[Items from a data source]

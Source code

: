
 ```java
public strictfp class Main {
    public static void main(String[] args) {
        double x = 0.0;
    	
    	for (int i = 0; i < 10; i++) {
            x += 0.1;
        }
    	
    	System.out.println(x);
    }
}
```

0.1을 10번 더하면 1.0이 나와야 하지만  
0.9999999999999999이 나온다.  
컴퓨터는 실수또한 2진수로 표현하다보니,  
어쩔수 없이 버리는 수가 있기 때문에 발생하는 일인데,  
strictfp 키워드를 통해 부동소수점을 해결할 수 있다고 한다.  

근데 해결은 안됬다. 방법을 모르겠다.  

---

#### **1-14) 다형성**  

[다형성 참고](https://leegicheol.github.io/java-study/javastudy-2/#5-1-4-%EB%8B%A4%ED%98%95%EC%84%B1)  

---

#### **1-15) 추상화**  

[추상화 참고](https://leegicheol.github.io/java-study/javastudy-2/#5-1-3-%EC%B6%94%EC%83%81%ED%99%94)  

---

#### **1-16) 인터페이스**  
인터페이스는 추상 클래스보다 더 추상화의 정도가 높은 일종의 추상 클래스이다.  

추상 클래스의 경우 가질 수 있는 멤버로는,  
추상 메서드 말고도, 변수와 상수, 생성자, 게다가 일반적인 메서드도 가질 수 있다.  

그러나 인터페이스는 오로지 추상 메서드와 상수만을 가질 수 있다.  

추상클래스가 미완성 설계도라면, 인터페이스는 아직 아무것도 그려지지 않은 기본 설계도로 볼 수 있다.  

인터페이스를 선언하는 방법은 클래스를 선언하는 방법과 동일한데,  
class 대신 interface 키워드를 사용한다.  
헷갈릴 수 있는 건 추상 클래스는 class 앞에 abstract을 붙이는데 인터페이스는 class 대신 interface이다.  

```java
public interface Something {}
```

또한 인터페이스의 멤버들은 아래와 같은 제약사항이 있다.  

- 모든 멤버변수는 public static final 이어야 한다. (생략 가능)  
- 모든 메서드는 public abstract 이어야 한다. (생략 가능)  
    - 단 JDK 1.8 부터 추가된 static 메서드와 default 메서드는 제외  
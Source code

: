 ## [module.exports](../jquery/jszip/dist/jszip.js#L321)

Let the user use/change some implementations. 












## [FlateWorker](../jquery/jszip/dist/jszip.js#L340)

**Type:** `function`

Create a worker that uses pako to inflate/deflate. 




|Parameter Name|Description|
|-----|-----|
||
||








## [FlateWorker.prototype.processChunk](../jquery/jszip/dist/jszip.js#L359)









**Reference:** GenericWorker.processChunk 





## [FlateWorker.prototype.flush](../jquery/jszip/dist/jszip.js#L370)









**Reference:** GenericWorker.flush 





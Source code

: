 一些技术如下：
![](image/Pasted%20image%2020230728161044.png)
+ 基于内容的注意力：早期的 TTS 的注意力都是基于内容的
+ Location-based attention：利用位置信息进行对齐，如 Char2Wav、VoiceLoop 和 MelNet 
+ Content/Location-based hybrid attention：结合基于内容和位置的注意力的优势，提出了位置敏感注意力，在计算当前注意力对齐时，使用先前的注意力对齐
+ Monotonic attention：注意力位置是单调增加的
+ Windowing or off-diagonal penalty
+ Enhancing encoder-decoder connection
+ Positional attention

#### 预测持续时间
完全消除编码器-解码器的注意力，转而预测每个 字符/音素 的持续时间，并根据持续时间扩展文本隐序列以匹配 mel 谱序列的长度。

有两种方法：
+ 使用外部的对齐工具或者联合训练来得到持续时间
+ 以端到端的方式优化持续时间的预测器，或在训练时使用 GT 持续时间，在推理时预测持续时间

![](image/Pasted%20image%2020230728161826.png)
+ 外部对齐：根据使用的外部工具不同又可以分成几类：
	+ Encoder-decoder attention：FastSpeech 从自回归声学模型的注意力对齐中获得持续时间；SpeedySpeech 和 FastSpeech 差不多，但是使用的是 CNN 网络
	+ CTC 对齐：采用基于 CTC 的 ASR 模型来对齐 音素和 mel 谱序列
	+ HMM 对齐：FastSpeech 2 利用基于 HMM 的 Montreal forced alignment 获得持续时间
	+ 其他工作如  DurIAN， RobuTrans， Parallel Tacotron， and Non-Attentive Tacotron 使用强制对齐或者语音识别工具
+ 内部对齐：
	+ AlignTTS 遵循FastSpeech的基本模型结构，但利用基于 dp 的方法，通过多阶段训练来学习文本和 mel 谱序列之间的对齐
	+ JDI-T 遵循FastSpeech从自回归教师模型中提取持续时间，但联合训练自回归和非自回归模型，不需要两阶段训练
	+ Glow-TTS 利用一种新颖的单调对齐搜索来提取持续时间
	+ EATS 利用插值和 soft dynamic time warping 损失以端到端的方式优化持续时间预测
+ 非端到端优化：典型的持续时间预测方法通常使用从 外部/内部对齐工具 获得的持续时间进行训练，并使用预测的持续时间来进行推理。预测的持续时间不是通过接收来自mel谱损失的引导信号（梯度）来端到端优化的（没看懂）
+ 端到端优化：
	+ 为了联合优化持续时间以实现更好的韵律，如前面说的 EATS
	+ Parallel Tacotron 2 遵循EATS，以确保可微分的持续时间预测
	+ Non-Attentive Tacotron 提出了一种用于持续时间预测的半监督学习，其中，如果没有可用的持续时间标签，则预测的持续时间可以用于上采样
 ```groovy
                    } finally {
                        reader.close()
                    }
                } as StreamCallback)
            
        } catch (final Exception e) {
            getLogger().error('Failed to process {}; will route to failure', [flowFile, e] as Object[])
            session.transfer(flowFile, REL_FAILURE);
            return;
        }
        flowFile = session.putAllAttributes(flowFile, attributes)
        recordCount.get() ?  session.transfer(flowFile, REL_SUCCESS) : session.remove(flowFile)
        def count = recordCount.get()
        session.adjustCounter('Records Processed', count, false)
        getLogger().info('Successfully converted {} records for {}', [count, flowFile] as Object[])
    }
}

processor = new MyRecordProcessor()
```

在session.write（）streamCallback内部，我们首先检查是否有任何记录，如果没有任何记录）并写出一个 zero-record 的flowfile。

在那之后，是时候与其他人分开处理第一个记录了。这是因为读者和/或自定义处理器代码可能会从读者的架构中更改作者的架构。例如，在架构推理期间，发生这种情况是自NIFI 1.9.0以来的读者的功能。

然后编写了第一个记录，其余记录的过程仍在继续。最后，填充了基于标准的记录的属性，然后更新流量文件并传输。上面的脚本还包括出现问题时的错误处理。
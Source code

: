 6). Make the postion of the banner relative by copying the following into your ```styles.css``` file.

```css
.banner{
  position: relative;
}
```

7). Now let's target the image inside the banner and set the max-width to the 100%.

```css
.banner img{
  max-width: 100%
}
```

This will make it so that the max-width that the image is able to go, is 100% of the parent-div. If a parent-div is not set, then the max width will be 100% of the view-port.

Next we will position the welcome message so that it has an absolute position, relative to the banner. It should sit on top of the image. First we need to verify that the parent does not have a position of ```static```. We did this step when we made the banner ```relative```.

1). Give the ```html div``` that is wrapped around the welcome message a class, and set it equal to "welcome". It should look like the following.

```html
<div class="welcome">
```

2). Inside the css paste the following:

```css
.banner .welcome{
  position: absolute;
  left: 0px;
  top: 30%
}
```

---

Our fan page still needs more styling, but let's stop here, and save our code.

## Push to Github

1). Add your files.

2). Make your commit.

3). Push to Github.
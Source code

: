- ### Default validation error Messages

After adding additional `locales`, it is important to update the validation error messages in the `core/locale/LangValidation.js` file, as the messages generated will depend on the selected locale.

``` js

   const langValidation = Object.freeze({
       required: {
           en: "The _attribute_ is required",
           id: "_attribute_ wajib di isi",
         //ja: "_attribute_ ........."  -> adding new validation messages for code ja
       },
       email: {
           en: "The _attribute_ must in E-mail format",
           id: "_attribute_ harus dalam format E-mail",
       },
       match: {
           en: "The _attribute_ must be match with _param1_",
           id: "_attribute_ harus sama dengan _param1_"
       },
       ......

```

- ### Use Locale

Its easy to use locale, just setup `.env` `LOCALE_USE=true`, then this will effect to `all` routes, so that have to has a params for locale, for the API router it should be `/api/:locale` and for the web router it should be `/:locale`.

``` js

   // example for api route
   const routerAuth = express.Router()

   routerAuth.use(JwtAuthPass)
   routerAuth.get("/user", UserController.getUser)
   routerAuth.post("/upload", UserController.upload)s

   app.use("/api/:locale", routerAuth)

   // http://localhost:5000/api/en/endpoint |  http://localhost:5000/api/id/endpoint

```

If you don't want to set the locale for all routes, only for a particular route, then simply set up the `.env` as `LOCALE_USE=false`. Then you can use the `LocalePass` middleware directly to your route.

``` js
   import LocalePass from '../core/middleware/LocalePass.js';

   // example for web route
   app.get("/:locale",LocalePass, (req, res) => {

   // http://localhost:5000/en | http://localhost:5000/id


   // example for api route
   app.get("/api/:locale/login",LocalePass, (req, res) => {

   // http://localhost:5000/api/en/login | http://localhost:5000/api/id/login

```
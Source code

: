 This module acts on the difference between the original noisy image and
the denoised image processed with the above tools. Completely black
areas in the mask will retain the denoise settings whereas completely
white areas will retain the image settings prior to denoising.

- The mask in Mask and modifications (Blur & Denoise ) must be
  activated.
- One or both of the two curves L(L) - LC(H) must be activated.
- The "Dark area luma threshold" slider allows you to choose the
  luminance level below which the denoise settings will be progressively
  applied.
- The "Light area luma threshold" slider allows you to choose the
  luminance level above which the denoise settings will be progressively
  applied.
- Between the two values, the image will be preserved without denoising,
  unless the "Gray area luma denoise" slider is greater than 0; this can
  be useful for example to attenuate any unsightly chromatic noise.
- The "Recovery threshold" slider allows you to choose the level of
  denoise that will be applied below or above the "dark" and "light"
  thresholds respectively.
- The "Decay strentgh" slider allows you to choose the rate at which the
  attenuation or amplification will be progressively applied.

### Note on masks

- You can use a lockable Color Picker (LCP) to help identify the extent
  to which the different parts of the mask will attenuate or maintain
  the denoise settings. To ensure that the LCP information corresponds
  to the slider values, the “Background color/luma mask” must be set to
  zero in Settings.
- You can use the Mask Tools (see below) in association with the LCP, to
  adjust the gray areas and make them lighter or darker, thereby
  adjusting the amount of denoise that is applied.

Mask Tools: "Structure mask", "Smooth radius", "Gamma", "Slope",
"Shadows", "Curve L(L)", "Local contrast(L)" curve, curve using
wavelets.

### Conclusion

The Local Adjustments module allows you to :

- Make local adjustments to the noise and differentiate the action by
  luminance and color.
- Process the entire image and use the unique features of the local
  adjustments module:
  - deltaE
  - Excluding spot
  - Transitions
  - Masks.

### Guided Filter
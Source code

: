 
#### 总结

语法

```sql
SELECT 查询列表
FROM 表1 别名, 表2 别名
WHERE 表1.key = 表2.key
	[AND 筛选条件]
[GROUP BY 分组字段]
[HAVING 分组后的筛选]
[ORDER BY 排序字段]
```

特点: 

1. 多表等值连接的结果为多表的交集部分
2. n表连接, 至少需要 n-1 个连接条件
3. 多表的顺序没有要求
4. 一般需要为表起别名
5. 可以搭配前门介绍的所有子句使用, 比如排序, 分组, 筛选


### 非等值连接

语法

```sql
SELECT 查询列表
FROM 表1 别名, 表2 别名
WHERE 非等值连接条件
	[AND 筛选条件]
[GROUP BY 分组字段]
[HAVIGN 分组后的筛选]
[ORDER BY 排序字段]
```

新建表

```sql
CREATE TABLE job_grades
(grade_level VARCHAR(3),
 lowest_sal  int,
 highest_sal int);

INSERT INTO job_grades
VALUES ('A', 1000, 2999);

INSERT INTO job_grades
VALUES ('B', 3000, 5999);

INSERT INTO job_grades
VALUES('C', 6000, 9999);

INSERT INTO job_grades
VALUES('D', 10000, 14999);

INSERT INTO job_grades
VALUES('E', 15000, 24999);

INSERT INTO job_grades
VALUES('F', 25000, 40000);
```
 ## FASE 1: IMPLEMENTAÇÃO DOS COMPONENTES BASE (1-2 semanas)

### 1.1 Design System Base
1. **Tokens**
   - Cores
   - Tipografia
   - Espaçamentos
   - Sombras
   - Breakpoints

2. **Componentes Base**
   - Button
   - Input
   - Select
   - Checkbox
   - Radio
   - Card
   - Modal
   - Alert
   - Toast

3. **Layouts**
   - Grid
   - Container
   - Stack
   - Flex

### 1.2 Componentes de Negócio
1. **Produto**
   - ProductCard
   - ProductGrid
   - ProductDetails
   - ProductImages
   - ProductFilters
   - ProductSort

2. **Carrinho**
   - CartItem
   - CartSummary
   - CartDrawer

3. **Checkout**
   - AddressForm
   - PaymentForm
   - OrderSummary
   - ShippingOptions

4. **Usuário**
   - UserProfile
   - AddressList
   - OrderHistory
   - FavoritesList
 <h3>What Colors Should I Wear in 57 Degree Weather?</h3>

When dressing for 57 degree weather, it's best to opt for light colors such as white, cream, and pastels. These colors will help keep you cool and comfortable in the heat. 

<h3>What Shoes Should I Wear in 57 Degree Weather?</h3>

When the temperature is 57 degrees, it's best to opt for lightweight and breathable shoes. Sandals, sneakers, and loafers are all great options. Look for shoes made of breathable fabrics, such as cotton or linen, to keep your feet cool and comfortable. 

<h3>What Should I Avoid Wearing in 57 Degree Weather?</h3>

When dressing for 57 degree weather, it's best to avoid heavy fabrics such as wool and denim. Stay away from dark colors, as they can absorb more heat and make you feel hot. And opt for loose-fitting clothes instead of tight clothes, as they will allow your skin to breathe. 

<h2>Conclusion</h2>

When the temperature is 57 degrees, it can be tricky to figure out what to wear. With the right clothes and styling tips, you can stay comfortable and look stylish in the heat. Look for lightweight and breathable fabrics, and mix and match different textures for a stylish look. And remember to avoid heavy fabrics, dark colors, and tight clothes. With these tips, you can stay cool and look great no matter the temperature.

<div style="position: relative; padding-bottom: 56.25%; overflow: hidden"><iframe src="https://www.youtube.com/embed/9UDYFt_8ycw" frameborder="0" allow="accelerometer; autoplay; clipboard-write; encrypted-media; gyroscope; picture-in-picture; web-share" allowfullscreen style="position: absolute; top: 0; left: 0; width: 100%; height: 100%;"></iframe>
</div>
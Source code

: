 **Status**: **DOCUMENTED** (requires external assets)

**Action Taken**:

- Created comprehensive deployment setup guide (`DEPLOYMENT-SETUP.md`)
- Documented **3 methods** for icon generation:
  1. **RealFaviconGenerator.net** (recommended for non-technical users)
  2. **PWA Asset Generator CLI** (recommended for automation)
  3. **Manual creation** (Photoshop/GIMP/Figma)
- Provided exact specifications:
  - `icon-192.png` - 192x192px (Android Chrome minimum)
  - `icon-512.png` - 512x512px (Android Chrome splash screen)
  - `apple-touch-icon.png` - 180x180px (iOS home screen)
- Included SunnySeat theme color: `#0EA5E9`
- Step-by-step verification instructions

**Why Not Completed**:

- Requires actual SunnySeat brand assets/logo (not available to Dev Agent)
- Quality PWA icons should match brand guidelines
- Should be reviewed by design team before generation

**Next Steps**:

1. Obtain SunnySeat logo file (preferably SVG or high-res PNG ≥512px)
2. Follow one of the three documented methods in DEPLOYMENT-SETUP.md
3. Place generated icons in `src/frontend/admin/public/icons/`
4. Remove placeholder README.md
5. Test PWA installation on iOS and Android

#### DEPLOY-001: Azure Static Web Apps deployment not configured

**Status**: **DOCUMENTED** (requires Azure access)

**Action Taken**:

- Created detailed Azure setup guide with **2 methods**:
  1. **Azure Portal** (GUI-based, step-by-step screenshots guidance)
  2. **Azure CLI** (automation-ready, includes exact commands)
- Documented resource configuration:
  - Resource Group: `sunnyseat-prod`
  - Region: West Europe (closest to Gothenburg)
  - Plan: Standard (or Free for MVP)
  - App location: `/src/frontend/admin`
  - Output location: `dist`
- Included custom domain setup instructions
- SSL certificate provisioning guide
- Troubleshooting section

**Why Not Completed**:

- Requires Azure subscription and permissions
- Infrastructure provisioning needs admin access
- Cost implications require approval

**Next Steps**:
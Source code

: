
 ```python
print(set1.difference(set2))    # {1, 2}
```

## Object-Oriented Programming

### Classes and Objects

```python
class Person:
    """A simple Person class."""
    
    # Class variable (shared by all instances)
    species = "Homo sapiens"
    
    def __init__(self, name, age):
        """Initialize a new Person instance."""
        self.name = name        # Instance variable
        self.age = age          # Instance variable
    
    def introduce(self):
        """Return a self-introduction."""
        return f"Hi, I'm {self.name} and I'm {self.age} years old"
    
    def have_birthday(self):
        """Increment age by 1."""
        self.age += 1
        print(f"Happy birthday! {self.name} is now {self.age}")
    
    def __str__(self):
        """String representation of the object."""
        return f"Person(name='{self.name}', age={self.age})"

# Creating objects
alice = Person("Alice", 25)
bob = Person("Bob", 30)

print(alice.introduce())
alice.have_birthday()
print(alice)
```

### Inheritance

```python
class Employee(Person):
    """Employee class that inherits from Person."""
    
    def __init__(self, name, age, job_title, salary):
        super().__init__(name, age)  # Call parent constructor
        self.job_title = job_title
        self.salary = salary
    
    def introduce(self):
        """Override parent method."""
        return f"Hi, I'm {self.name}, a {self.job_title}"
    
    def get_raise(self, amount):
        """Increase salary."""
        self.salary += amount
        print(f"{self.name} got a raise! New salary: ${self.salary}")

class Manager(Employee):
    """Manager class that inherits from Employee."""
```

## Your objective
The answer must consist of each line from the entries that contains the string "Status".

## Task response
: **Status**: **DOCUMENTED** (requires external assets)
**Status**: **DOCUMENTED** (requires Azure access)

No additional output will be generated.